Danni maltempo: lotta contro il tempo degli operatori per aprie a Pasqua

12/02/2015 - E' corsa contro il tempo per gli operatori del lungomare per risolevvarsi dalla mareggiata della scorsa settimana. Dal Ponte Rosso di Senigallia passando per Marzocca e fino a Marina di Montemarciano, tutto il litorare è stato flagellato dal maltempo e i danni subiti dagli stabilimenti, baretti e locali sono di centinaia di migliaia di euro.

L'obiettivo peròè quello di rialzare la testa e farsi trovare pronto già a fine marzo in vista delle aperture di primavera e quelle pasquali.

“A Senigallia l'impresa appaltatrice per conto del comune per la pulizia dell'arenile è già al lavoro per rimuovere tutti i detriti depositati sulla spiaggia dalla mareggiata mentre a Marina di Montemarciano le operazioni sono più indietro e i danni sono stati più ingenti -spiega il presidente di Oasi Confartigianato Giacomi Cicconi Massi- ogni struttura ha subito danni di diverse migliaia di euro e dunque si tratta di dover mettere mano ancora una volta al portafoglio.

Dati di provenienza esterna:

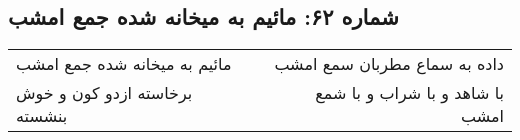 \begin{center}
\section*{شماره ۶۲: مائیم به میخانه شده جمع امشب}
\label{sec:062}
\begin{longtable}{l p{0.5cm} r}
مائیم به میخانه شده جمع امشب
&&
داده به سماع مطربان سمع امشب
\\
برخاسته ازدو کون و خوش بنشسته
&&
با شاهد و با شراب و با شمع امشب
\\
\end{longtable}
\end{center}

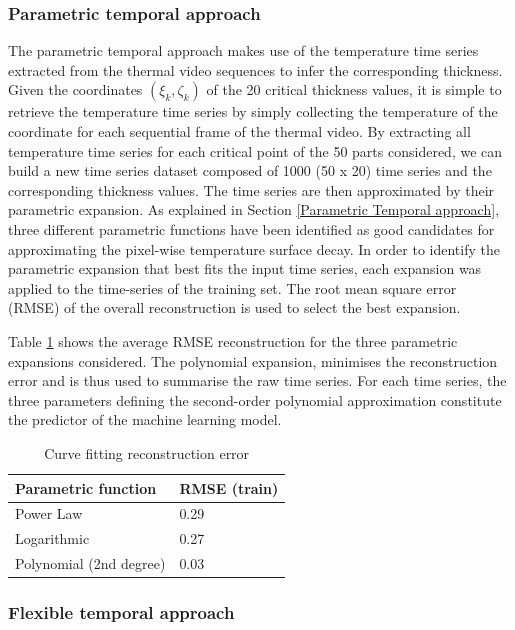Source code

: \subsubsection{Parametric temporal approach}
The parametric temporal approach makes use of the temperature time series extracted from the thermal video sequences to infer the corresponding thickness. Given the coordinates $(\xi_{k}, \zeta_{k})$ of the 20 critical thickness values, it is simple to retrieve the temperature time series by simply collecting the temperature of the coordinate for each sequential frame of the thermal video. By extracting all temperature time series for each critical point of the 50 parts considered, we can build a new time series dataset composed of 1000 (50 x 20) time series and the corresponding thickness values. The time series are then approximated by their parametric expansion. As explained in Section \ref{Parametric Temporal approach}, three different parametric functions have been identified as good candidates for approximating the pixel-wise temperature surface decay. In order to identify the parametric expansion that best fits the input time series, each expansion was applied to the time-series of the training set. The root mean square error (RMSE) of the overall reconstruction is used to select the best expansion. 

Table \ref{tab:curve_fitting_error} shows the average RMSE reconstruction for the three parametric expansions considered. The polynomial expansion, minimises the reconstruction error and is thus used to summarise the raw time series.  
For each time series, the three parameters defining the second-order polynomial approximation constitute the predictor of the machine learning model.

\begin{table}
\centering
\caption{Curve fitting reconstruction error}
\begin{tabular}{ll}
\toprule
\textbf{Parametric function}    & \textbf{RMSE (train)}\\ 
\midrule

Power Law              & 0.29         \\ 
Logarithmic            & 0.27         \\ 
Polynomial (2nd degree) & 0.03         \\ 
\bottomrule
\end{tabular}
\label{tab:curve_fitting_error}
\end{table}


\subsubsection{Flexible temporal approach}

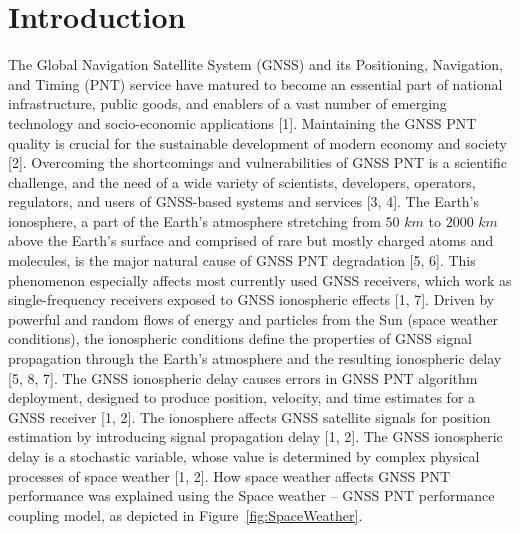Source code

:\let\LaTeXcline\cline\documentclass[sn-mathphys-num]{sn-jnl}\let\cline\LaTeXcline
\begin{document}



\maketitle

\section{Introduction}

The Global Navigation Satellite System (GNSS) and its Positioning, Navigation, and Timing (PNT) service have matured to become an essential part of national infrastructure, public goods, and enablers of a vast number of emerging technology and socio-economic applications [1]. Maintaining the GNSS PNT quality is crucial for the sustainable development of modern economy and society [2]. Overcoming the shortcomings and vulnerabilities of GNSS PNT is a scientific challenge, and the need of a wide variety of scientists, developers, operators, regulators, and users of GNSS-based systems and services [3, 4]. The Earth’s ionosphere, a part of the Earth’s atmosphere stretching from $50$ $km$ to $2000$ $km$ above the Earth’s surface and comprised of rare but mostly charged atoms and molecules, is the major natural cause of GNSS PNT degradation [5, 6]. This phenomenon especially affects most currently used GNSS receivers, which work as single-frequency receivers exposed to GNSS ionospheric effects [1, 7]. Driven by powerful and random flows of energy and particles from the Sun (space weather conditions), the ionospheric conditions define the properties of GNSS signal propagation through the Earth’s atmosphere and the resulting ionospheric delay [5, 8, 7]. The GNSS ionospheric delay causes errors in GNSS PNT algorithm deployment, designed to produce position, velocity, and time estimates for a GNSS receiver [1, 2]. The ionosphere affects GNSS satellite signals for position estimation by introducing signal propagation delay [1, 2]. The GNSS ionospheric delay is a stochastic variable, whose value is determined by complex physical processes of space weather [1, 2]. How space weather affects GNSS PNT performance was explained using the Space weather – GNSS PNT performance coupling model, as depicted in Figure~\ref{fig:SpaceWeather}.
\end{document}
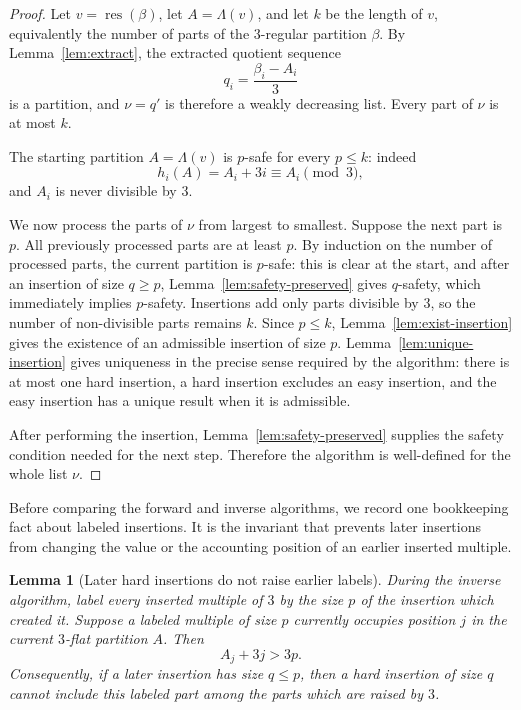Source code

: \documentclass[11pt]{amsart}
\newtheorem{lemma}[theorem]{Lemma}
\theoremstyle{definition}
\theoremstyle{remark}
\newcommand{\res}{\operatorname{res}}
\begin{document}
\begin{proof}
Let \(v=\res(\beta)\), let \(A=\Lambda(v)\), and let \(k\) be the length of
\(v\), equivalently the number of parts of the \(3\)-regular partition
\(\beta\).  By Lemma~\ref{lem:extract}, the extracted quotient sequence
\[
        q_i=\frac{\beta_i-A_i}{3}
\]
is a partition, and \(\nu=q'\) is therefore a weakly decreasing list.  Every
part of \(\nu\) is at most \(k\).

The starting partition \(A=\Lambda(v)\) is \(p\)-safe for every \(p\le k\):
indeed
\[
        h_i(A)=A_i+3i\equiv A_i\pmod3,
\]
and \(A_i\) is never divisible by \(3\).

We now process the parts of \(\nu\) from largest to smallest.  Suppose the next
part is \(p\).  All previously processed parts are at least \(p\).  By induction
on the number of processed parts, the current partition is \(p\)-safe: this is
clear at the start, and after an insertion of size \(q\ge p\),
Lemma~\ref{lem:safety-preserved} gives \(q\)-safety, which immediately implies
\(p\)-safety.  Insertions add only parts divisible by \(3\), so the number of
non-divisible parts remains \(k\).  Since \(p\le k\), Lemma~\ref{lem:exist-insertion}
gives the existence of an admissible insertion of size \(p\).  Lemma~\ref{lem:unique-insertion}
gives uniqueness in the precise sense required by the algorithm: there is at
most one hard insertion, a hard insertion excludes an easy insertion, and the
easy insertion has a unique result when it is admissible.

After performing the insertion, Lemma~\ref{lem:safety-preserved} supplies the
safety condition needed for the next step.  Therefore the algorithm is
well-defined for the whole list \(\nu\).
\end{proof}


Before comparing the forward and inverse algorithms, we record one bookkeeping fact about labeled insertions.  It is the invariant that prevents later insertions from changing the value or the accounting position of an earlier inserted multiple.

\begin{lemma}[Later hard insertions do not raise earlier labels]\label{lem:no-raise-labels}
During the inverse algorithm, label every inserted multiple of $3$ by the size $p$ of the insertion which created it.  Suppose a labeled multiple of size $p$ currently occupies position $j$ in the current $3$-flat partition $A$.  Then
\[
        A_j+3j>3p.
\]
Consequently, if a later insertion has size $q\le p$, then a hard insertion of size $q$ cannot include this labeled part among the parts which are raised by $3$.
\end{lemma}
\end{document}
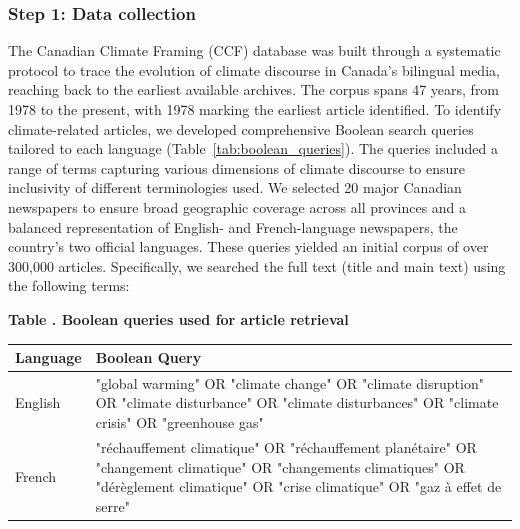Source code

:\subsubsection{Step 1: Data collection}

The Canadian Climate Framing (CCF) database was built through a systematic protocol to trace the evolution of climate discourse in Canada’s bilingual media, reaching back to the earliest available archives. The corpus spans 47 years, from 1978 to the present, with 1978 marking the earliest article identified. To identify climate-related articles, we developed comprehensive Boolean search queries tailored to each language (Table~\ref{tab:boolean_queries}). The queries included a range of terms capturing various dimensions of climate discourse to ensure inclusivity of different terminologies used. We selected 20 major Canadian newspapers to ensure broad geographic coverage across all provinces and a balanced representation of English- and French-language newspapers, the country’s two official languages. These queries yielded an initial corpus of over 300,000 articles. Specifically, we searched the full text (title and main text) using the following terms:

\begin{center}
\begingroup
{}\label{tab:boolean_queries}
\begin{minipage}{0.95\linewidth}
\centering
\setlength{\tabcolsep}{8pt}
\renewcommand{\arraystretch}{1.25}
\textbf{Table \thetable. Boolean queries used for article retrieval}
\vspace{0.5em}

{\fontsize{10}{12}\selectfont
\begin{tabular}{>{\raggedright\arraybackslash}p{2.8cm} >{\raggedright\arraybackslash}p{12cm}}
\toprule
\textbf{Language} & \textbf{Boolean Query} \\
\midrule
English & "global warming" OR "climate change" OR "climate disruption" OR "climate disturbance" OR "climate disturbances" OR "climate crisis" OR "greenhouse gas" \\
French & "réchauffement climatique" OR "réchauffement planétaire" OR "changement climatique" OR "changements climatiques" OR "dérèglement climatique" OR "crise climatique" OR "gaz à effet de serre" \\
\bottomrule
\end{tabular}
}
\end{minipage}
\endgroup
\end{center}


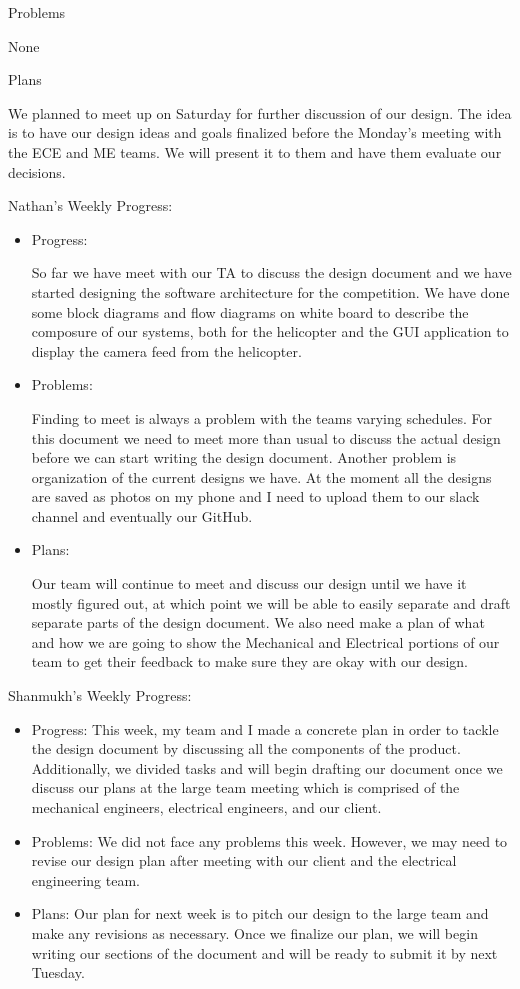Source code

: \documentclass[onecolumn, oneside, letterpaper, draftclsnofoot, 10pt, compsoc]{IEEEtran}
\begin{document}
Problems

None

Plans

We planned to meet up on Saturday for further discussion of our design. The idea is to have our design ideas and goals finalized before the Monday's meeting with the ECE and ME teams. We will present it to them and have them evaluate our decisions.


Nathan's Weekly Progress:
\begin{itemize}
    \item Progress:

So far we have meet with our TA to discuss the design document and we have started designing the software architecture for the competition. We have done some block diagrams and flow diagrams on white board to describe the composure of our systems, both for the helicopter and the GUI application to display the camera feed from the helicopter.
    \item Problems:

Finding to meet is always a problem with the teams varying schedules. For this document we need to meet more than usual to discuss the actual design before we can start writing the design document. Another problem is organization of the current designs we have. At the moment all the designs are saved as photos on my phone and I  need to upload them to our slack channel and eventually our GitHub.
    \item Plans:

Our team will continue to meet and discuss our design until we have it mostly figured out, at which point we will be able to easily separate and draft separate parts of the design document. We also need make a plan of what and how we are going to show the Mechanical and Electrical portions of our team to get their feedback to make sure they are okay with our design.
    \end{itemize}
Shanmukh's Weekly Progress:
\begin{itemize}
    \item Progress: This week, my team and I made a concrete plan in order to tackle the design document by discussing all the components of the product. Additionally, we divided tasks and will begin drafting our document once we discuss our plans at the large team meeting which is comprised of the mechanical engineers, electrical engineers, and our client.
    \item Problems: We did not face any problems this week. However, we may need to revise our design plan after meeting with our client and the electrical engineering team.
    \item Plans: Our plan for next week is to pitch our design to the large team and make any revisions as necessary. Once we finalize our plan, we will begin writing our sections of the document and will be ready to submit it by next Tuesday.
\end{itemize}
\end{document}
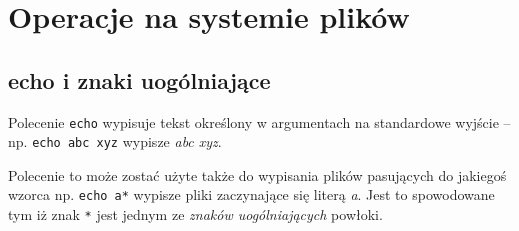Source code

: % 
% 
% 
% 

\section{Operacje na systemie plików}

\subsection{echo i znaki uogólniające}

Polecenie \Verb$echo$ wypisuje tekst określony w argumentach na standardowe wyjście
– np. \Verb$echo abc xyz$ wypisze \textit{abc xyz}.

Polecenie to może zostać użyte także do wypisania plików pasujących do jakiegoś wzorca np. \Verb$echo a*$ wypisze pliki zaczynające się literą \textit{a}. Jest to spowodowane tym iż znak \Verb$*$ jest jednym ze \textit{znaków uogólniających} powłoki.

In una situazione di crisi come quella attuale ogni esporso di denaro non previsto rischia di mettere in ginocchio le attività. Il nostro obiettivo, in un modo o nell'altro, è quello di farci trovare pronti per Pasqua nonostante il grandissimo sacrificio economico cui gli operatori turistici saranno chiamati”.

Intanto in questi giorni è già partita la ricognizione dei danni subita dalle singole attività che avranno tempo fino a lunedì per compilare gli appositi moduli da presentare poi al Governo per chiedere il risarcimento dei danni.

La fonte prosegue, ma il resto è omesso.